Mike TroutNEW TOLEDO, OHIO TERRITORY, NEW EARTH, April 28, 3012 — All the dignitaries were there to witness Two Saints Day. Robothal v297.0 recorded all the pageantry with its trademark bleeps and bloops. Giving the keynote speech was Ted Williams’s Unfrozen Head, Emperor of New Earth.

“We are here today to celebrate the birth of the Golden Age of Man,” said Ted Williams’s Unfrozen Head. “On this blessed day, 1,000 years ago, the Chosen Ones first toiled at their craft together. And lo, doth the world remain in their debt, then and forever more.”

It was a blessed event, a celebration of the day Mike Trout and Bryce Harper made their debuts as full-time players together in Major League Baseball. The Chosen Ones both won Rookie of the Year honors that season. More than that, they unleashed a worldwide revolution, one that would bring peace, harmony, and prosperity to the planet until the end of time.

Standing on the podium, beaming with pride, was Major League Baseball Commissioner Allan Huber “Bud” Selig.
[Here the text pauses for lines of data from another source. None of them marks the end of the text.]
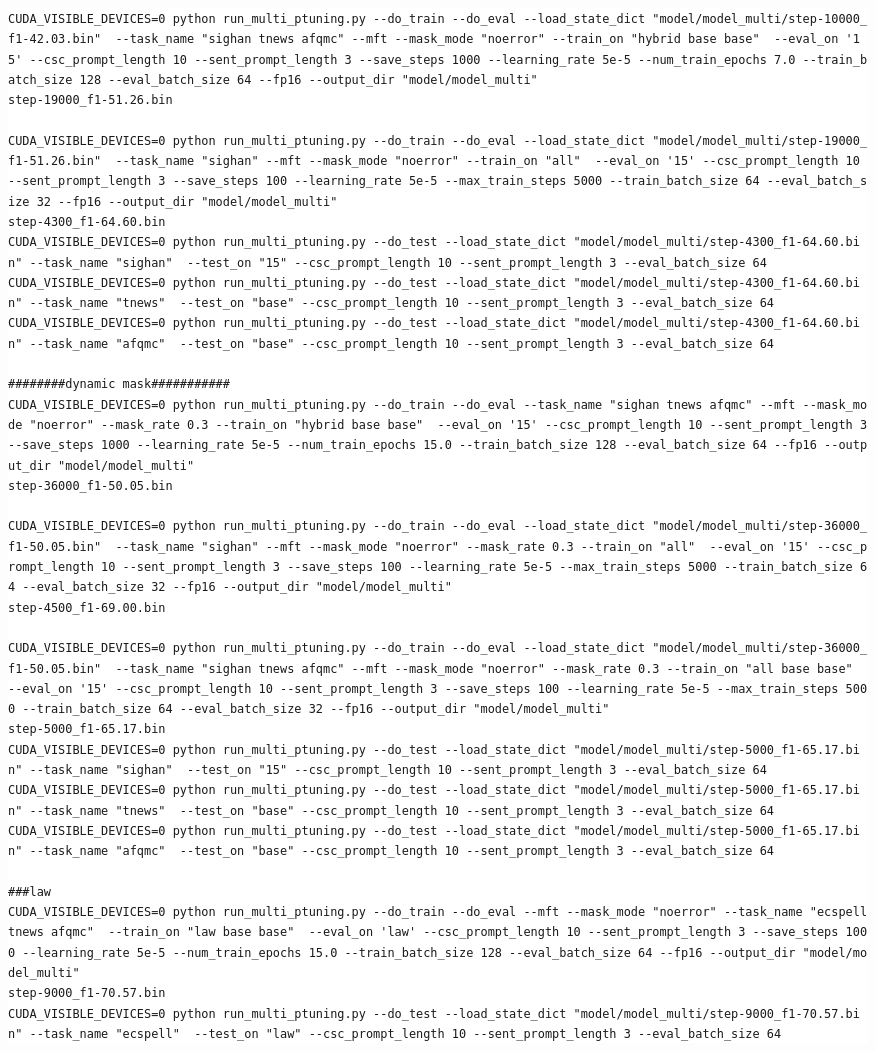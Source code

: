 

```
CUDA_VISIBLE_DEVICES=0 python run_multi_ptuning.py --do_train --do_eval --load_state_dict "model/model_multi/step-10000_f1-42.03.bin"  --task_name "sighan tnews afqmc" --mft --mask_mode "noerror" --train_on "hybrid base base"  --eval_on '15' --csc_prompt_length 10 --sent_prompt_length 3 --save_steps 1000 --learning_rate 5e-5 --num_train_epochs 7.0 --train_batch_size 128 --eval_batch_size 64 --fp16 --output_dir "model/model_multi"
step-19000_f1-51.26.bin

CUDA_VISIBLE_DEVICES=0 python run_multi_ptuning.py --do_train --do_eval --load_state_dict "model/model_multi/step-19000_f1-51.26.bin"  --task_name "sighan" --mft --mask_mode "noerror" --train_on "all"  --eval_on '15' --csc_prompt_length 10 --sent_prompt_length 3 --save_steps 100 --learning_rate 5e-5 --max_train_steps 5000 --train_batch_size 64 --eval_batch_size 32 --fp16 --output_dir "model/model_multi"
step-4300_f1-64.60.bin
CUDA_VISIBLE_DEVICES=0 python run_multi_ptuning.py --do_test --load_state_dict "model/model_multi/step-4300_f1-64.60.bin" --task_name "sighan"  --test_on "15" --csc_prompt_length 10 --sent_prompt_length 3 --eval_batch_size 64
CUDA_VISIBLE_DEVICES=0 python run_multi_ptuning.py --do_test --load_state_dict "model/model_multi/step-4300_f1-64.60.bin" --task_name "tnews"  --test_on "base" --csc_prompt_length 10 --sent_prompt_length 3 --eval_batch_size 64
CUDA_VISIBLE_DEVICES=0 python run_multi_ptuning.py --do_test --load_state_dict "model/model_multi/step-4300_f1-64.60.bin" --task_name "afqmc"  --test_on "base" --csc_prompt_length 10 --sent_prompt_length 3 --eval_batch_size 64

########dynamic mask###########
CUDA_VISIBLE_DEVICES=0 python run_multi_ptuning.py --do_train --do_eval --task_name "sighan tnews afqmc" --mft --mask_mode "noerror" --mask_rate 0.3 --train_on "hybrid base base"  --eval_on '15' --csc_prompt_length 10 --sent_prompt_length 3 --save_steps 1000 --learning_rate 5e-5 --num_train_epochs 15.0 --train_batch_size 128 --eval_batch_size 64 --fp16 --output_dir "model/model_multi"
step-36000_f1-50.05.bin

CUDA_VISIBLE_DEVICES=0 python run_multi_ptuning.py --do_train --do_eval --load_state_dict "model/model_multi/step-36000_f1-50.05.bin"  --task_name "sighan" --mft --mask_mode "noerror" --mask_rate 0.3 --train_on "all"  --eval_on '15' --csc_prompt_length 10 --sent_prompt_length 3 --save_steps 100 --learning_rate 5e-5 --max_train_steps 5000 --train_batch_size 64 --eval_batch_size 32 --fp16 --output_dir "model/model_multi"
step-4500_f1-69.00.bin

CUDA_VISIBLE_DEVICES=0 python run_multi_ptuning.py --do_train --do_eval --load_state_dict "model/model_multi/step-36000_f1-50.05.bin"  --task_name "sighan tnews afqmc" --mft --mask_mode "noerror" --mask_rate 0.3 --train_on "all base base"  --eval_on '15' --csc_prompt_length 10 --sent_prompt_length 3 --save_steps 100 --learning_rate 5e-5 --max_train_steps 5000 --train_batch_size 64 --eval_batch_size 32 --fp16 --output_dir "model/model_multi"
step-5000_f1-65.17.bin
CUDA_VISIBLE_DEVICES=0 python run_multi_ptuning.py --do_test --load_state_dict "model/model_multi/step-5000_f1-65.17.bin" --task_name "sighan"  --test_on "15" --csc_prompt_length 10 --sent_prompt_length 3 --eval_batch_size 64
CUDA_VISIBLE_DEVICES=0 python run_multi_ptuning.py --do_test --load_state_dict "model/model_multi/step-5000_f1-65.17.bin" --task_name "tnews"  --test_on "base" --csc_prompt_length 10 --sent_prompt_length 3 --eval_batch_size 64
CUDA_VISIBLE_DEVICES=0 python run_multi_ptuning.py --do_test --load_state_dict "model/model_multi/step-5000_f1-65.17.bin" --task_name "afqmc"  --test_on "base" --csc_prompt_length 10 --sent_prompt_length 3 --eval_batch_size 64

###law
CUDA_VISIBLE_DEVICES=0 python run_multi_ptuning.py --do_train --do_eval --mft --mask_mode "noerror" --task_name "ecspell tnews afqmc"  --train_on "law base base"  --eval_on 'law' --csc_prompt_length 10 --sent_prompt_length 3 --save_steps 1000 --learning_rate 5e-5 --num_train_epochs 15.0 --train_batch_size 128 --eval_batch_size 64 --fp16 --output_dir "model/model_multi"
step-9000_f1-70.57.bin
CUDA_VISIBLE_DEVICES=0 python run_multi_ptuning.py --do_test --load_state_dict "model/model_multi/step-9000_f1-70.57.bin" --task_name "ecspell"  --test_on "law" --csc_prompt_length 10 --sent_prompt_length 3 --eval_batch_size 64
```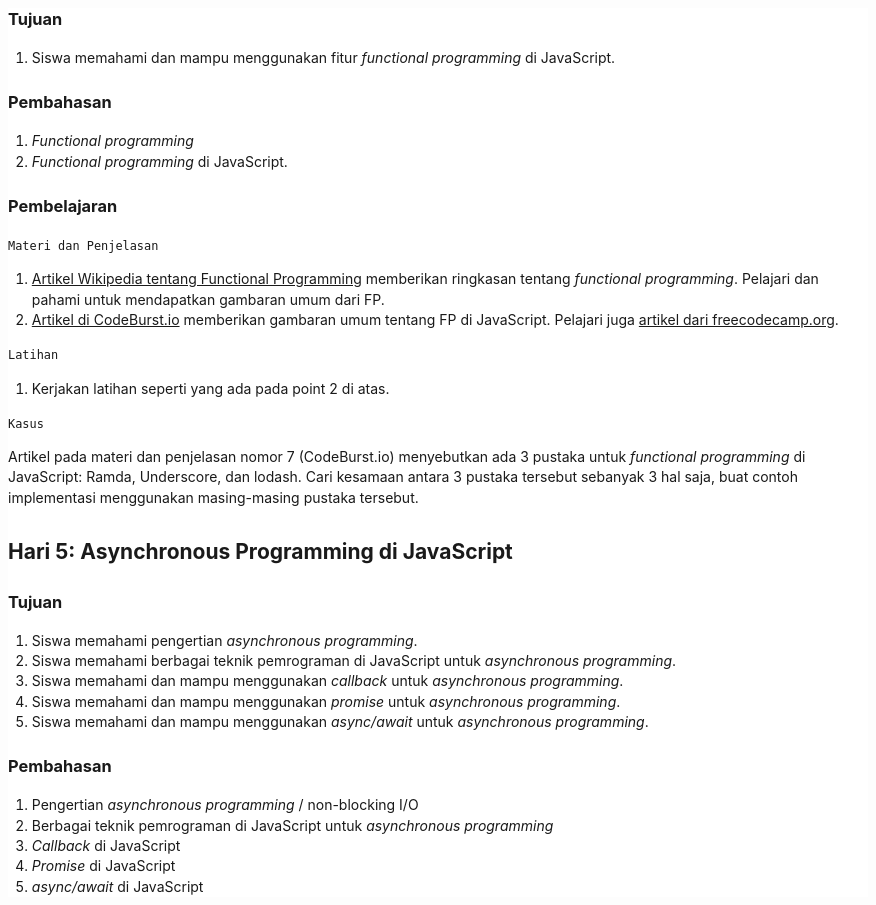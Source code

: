 ### Tujuan

1. Siswa memahami dan mampu menggunakan fitur *functional programming* di JavaScript.

### Pembahasan

1. *Functional programming*
2. *Functional programming* di JavaScript.

### Pembelajaran

```
Materi dan Penjelasan
```

1. [Artikel Wikipedia tentang Functional Programming](https://en.wikipedia.org/wiki/Functional_programming) memberikan ringkasan tentang *functional programming*. Pelajari dan pahami untuk mendapatkan gambaran umum dari FP.
2. [Artikel di CodeBurst.io](https://codeburst.io/functional-programming-in-javascript-e57e7e28c0e5)
   memberikan gambaran umum tentang FP di JavaScript. Pelajari juga [artikel dari
   freecodecamp.org](https://www.freecodecamp.org/news/functional-programming-principles-in-javascript-1b8fc6c3563f/).

```
Latihan
```

1. Kerjakan latihan seperti yang ada pada point 2 di atas.


```
Kasus
```

Artikel pada materi dan penjelasan nomor 7 (CodeBurst.io) menyebutkan ada 3 pustaka untuk
*functional programming* di JavaScript: Ramda, Underscore, dan lodash. Cari kesamaan antara 3
pustaka tersebut sebanyak 3 hal saja, buat contoh implementasi menggunakan masing-masing pustaka
tersebut.

## Hari 5: Asynchronous Programming di JavaScript

### Tujuan

1. Siswa memahami pengertian *asynchronous programming*.
2. Siswa memahami berbagai teknik pemrograman di JavaScript untuk *asynchronous programming*.
3. Siswa memahami dan mampu menggunakan *callback* untuk *asynchronous programming*.
3. Siswa memahami dan mampu menggunakan *promise* untuk *asynchronous programming*.
3. Siswa memahami dan mampu menggunakan *async/await* untuk *asynchronous programming*.

### Pembahasan

1. Pengertian *asynchronous programming* / non-blocking I/O
2. Berbagai teknik pemrograman di JavaScript untuk *asynchronous programming*
3. *Callback* di JavaScript
4. *Promise* di JavaScript
5. *async/await* di JavaScript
Looking spry at the tender age of 1,077, the Commissioner reveled in the glory his game had brought to the world. Addressing the throng, he extolled the virtues of Saint Michael and Saint Bryce, and the everlasting joy that emanated from their holy spirits. Thanks to the Saviors, Bud Selig had earned the undying admiration of all living creatures. No one, anywhere, had a better job. And he knew it.

“Next year,” the Commissioner said with a wink, “I might even retire.”
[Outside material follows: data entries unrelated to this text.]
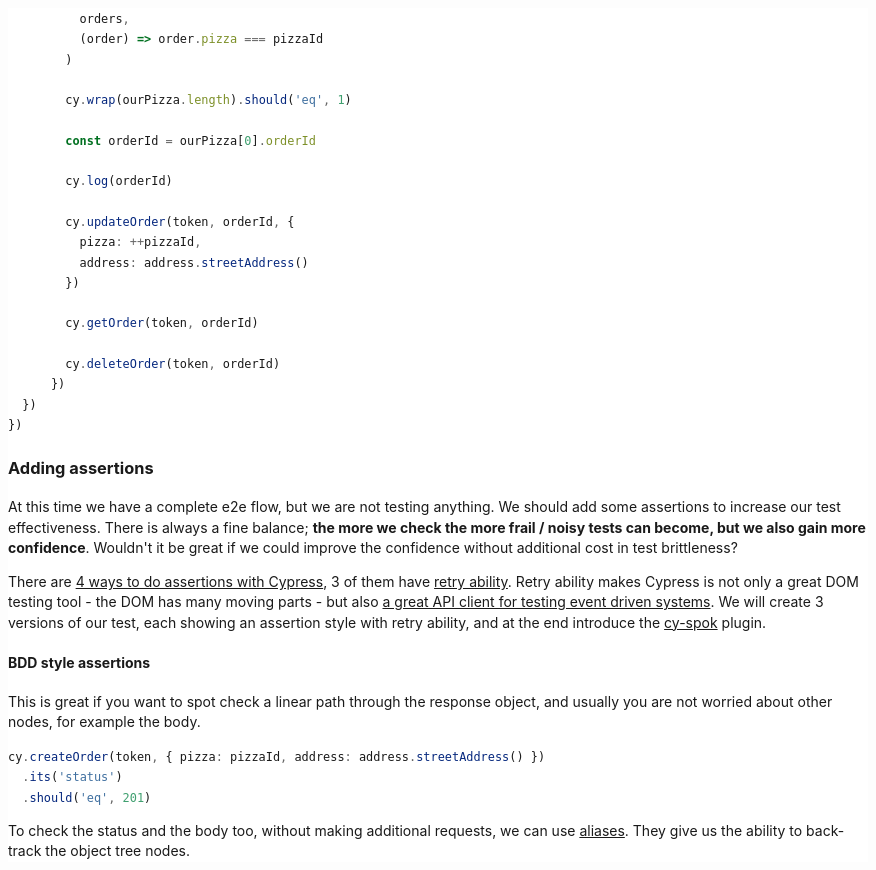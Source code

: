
 ```typescript
          orders,
          (order) => order.pizza === pizzaId
        )

        cy.wrap(ourPizza.length).should('eq', 1)

        const orderId = ourPizza[0].orderId

        cy.log(orderId)

        cy.updateOrder(token, orderId, {
          pizza: ++pizzaId,
          address: address.streetAddress()
        })

        cy.getOrder(token, orderId)

        cy.deleteOrder(token, orderId)
      })
  })
})
```

### Adding assertions

At this time we have a complete e2e flow, but we are not testing anything. We should add some assertions to increase our test effectiveness. There is always a fine balance; **the more we check the more frail / noisy tests can become, but we also gain more confidence**. Wouldn't it be great if we could improve the confidence without additional cost in test brittleness?

There are [4 ways to do assertions with Cypress](https://www.youtube.com/watch?v=5w6T5xB_SzI&t=9s), 3 of them have [retry ability](https://docs.cypress.io/guides/core-concepts/retry-ability). Retry ability makes Cypress is not only a great DOM testing tool - the DOM has many moving parts - but also [a great API client for testing event driven systems](https://dev.to/muratkeremozcan/api-testing-event-driven-systems-7fe). We will create 3 versions of our test, each showing an assertion style with retry ability, and at the end introduce the [cy-spok](https://www.youtube.com/watch?v=OGL_qIS7MZo&t=1s) plugin.

#### BDD style assertions

This is great if you want to spot check a linear path through the response object, and usually you are not worried about other nodes, for example the body.

```typescript
cy.createOrder(token, { pizza: pizzaId, address: address.streetAddress() })
  .its('status')
  .should('eq', 201)
```

To check the status and the body too, without making additional requests, we can use [aliases](https://docs.cypress.io/guides/core-concepts/variables-and-aliases). They give us the ability to back-track the object tree nodes.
Few pairs of rookies have ever wielded as much talent, or hype, as Mike Trout and Bryce Harper. If a Bill-and-Ted-like utopian existence seems far-fetched (and other than Bud Selig holding on to the commissioner’s job 1,000 years from now, of course … that’s a mortal lock), consider the hosannas that have been hurled their way less than three months into their big league careers.
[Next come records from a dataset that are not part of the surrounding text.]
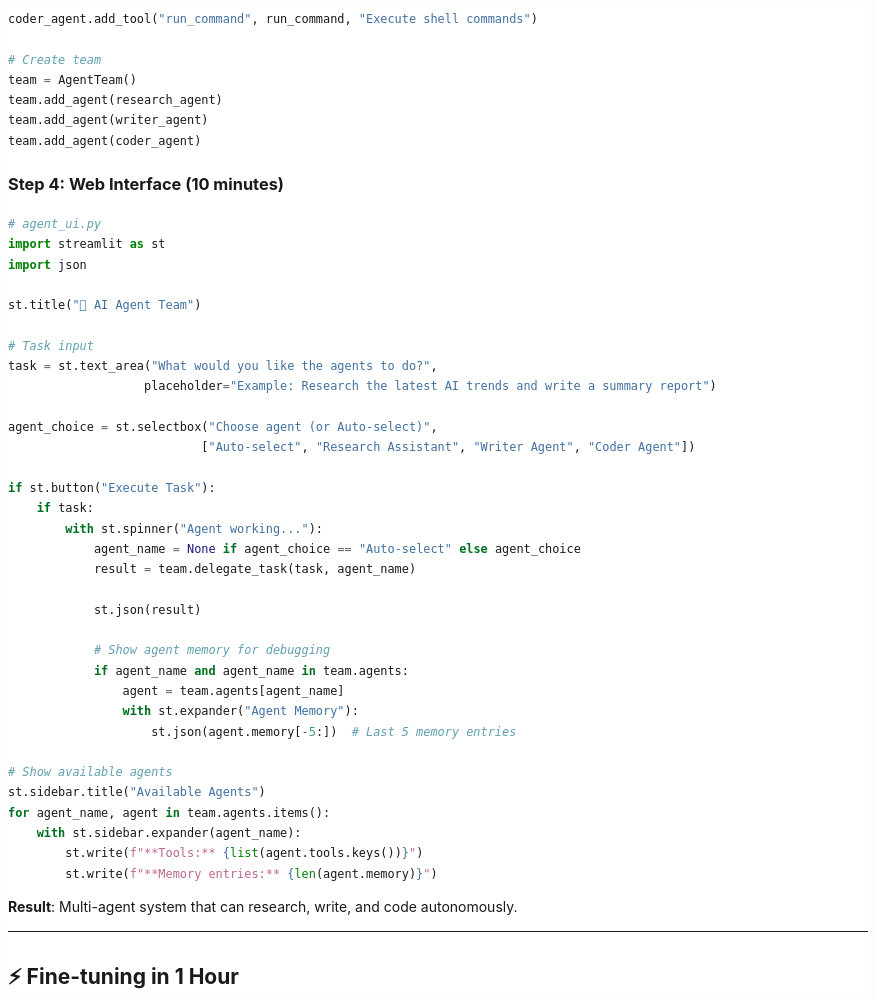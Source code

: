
 ```python
coder_agent.add_tool("run_command", run_command, "Execute shell commands")

# Create team
team = AgentTeam()
team.add_agent(research_agent)
team.add_agent(writer_agent)
team.add_agent(coder_agent)
```

### Step 4: Web Interface (10 minutes)

```python
# agent_ui.py
import streamlit as st
import json

st.title("🤖 AI Agent Team")

# Task input
task = st.text_area("What would you like the agents to do?", 
                   placeholder="Example: Research the latest AI trends and write a summary report")

agent_choice = st.selectbox("Choose agent (or Auto-select)", 
                           ["Auto-select", "Research Assistant", "Writer Agent", "Coder Agent"])

if st.button("Execute Task"):
    if task:
        with st.spinner("Agent working..."):
            agent_name = None if agent_choice == "Auto-select" else agent_choice
            result = team.delegate_task(task, agent_name)
            
            st.json(result)
            
            # Show agent memory for debugging
            if agent_name and agent_name in team.agents:
                agent = team.agents[agent_name]
                with st.expander("Agent Memory"):
                    st.json(agent.memory[-5:])  # Last 5 memory entries

# Show available agents
st.sidebar.title("Available Agents")
for agent_name, agent in team.agents.items():
    with st.sidebar.expander(agent_name):
        st.write(f"**Tools:** {list(agent.tools.keys())}")
        st.write(f"**Memory entries:** {len(agent.memory)}")
```

**Result**: Multi-agent system that can research, write, and code autonomously.

---

## ⚡ Fine-tuning in 1 Hour
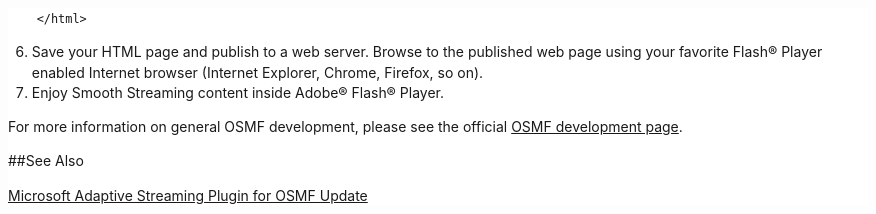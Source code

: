 		</html>


6. 	Save your HTML page and publish to a web server. Browse to the published web page using your favorite Flash&reg; Player enabled Internet browser (Internet Explorer, Chrome, Firefox, so on).
7. 	Enjoy Smooth Streaming content inside Adobe&reg; Flash&reg; Player.

For more information on general OSMF development, please see the official [OSMF development page](http://osmf.org/resources.html).



##See Also

[Microsoft Adaptive Streaming Plugin for OSMF Update](https://azure.microsoft.com/blog/2014/10/27/microsoft-adaptive-streaming-plugin-for-osmf-update/)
Bloomberg’s Mason Levinson, on Harper: “Bryce Harper, the youngest non-pitching All-Star in Major League Baseball history, has hitting statistics that so far exceed Ken Griffey Jr. and Alex Rodriguez.”

Torii Hunter, on Trout: “He’s Rickey Henderson in the making.”

SI‘s Tom Verducci, trying not to make these Harper comparisons and failing: “Golf has Tiger Woods, basketball has LeBron James, hockey had Wayne Gretzky and military history had Alexander the Great.”

Hall of Famer Al Kaline, on Trout: “He’s a strong guy, runs really well, power — he reminds me a little bit of a Mantle.”

Comparing 19- and 20-year-old rookies to three of the 20 greatest baseball players of all time is wildly premature, of course. Plenty of phenoms have flamed out early, and 11½ weeks of results can’t begin to predict a Mickey Mantle future, no matter how impressive those results might be.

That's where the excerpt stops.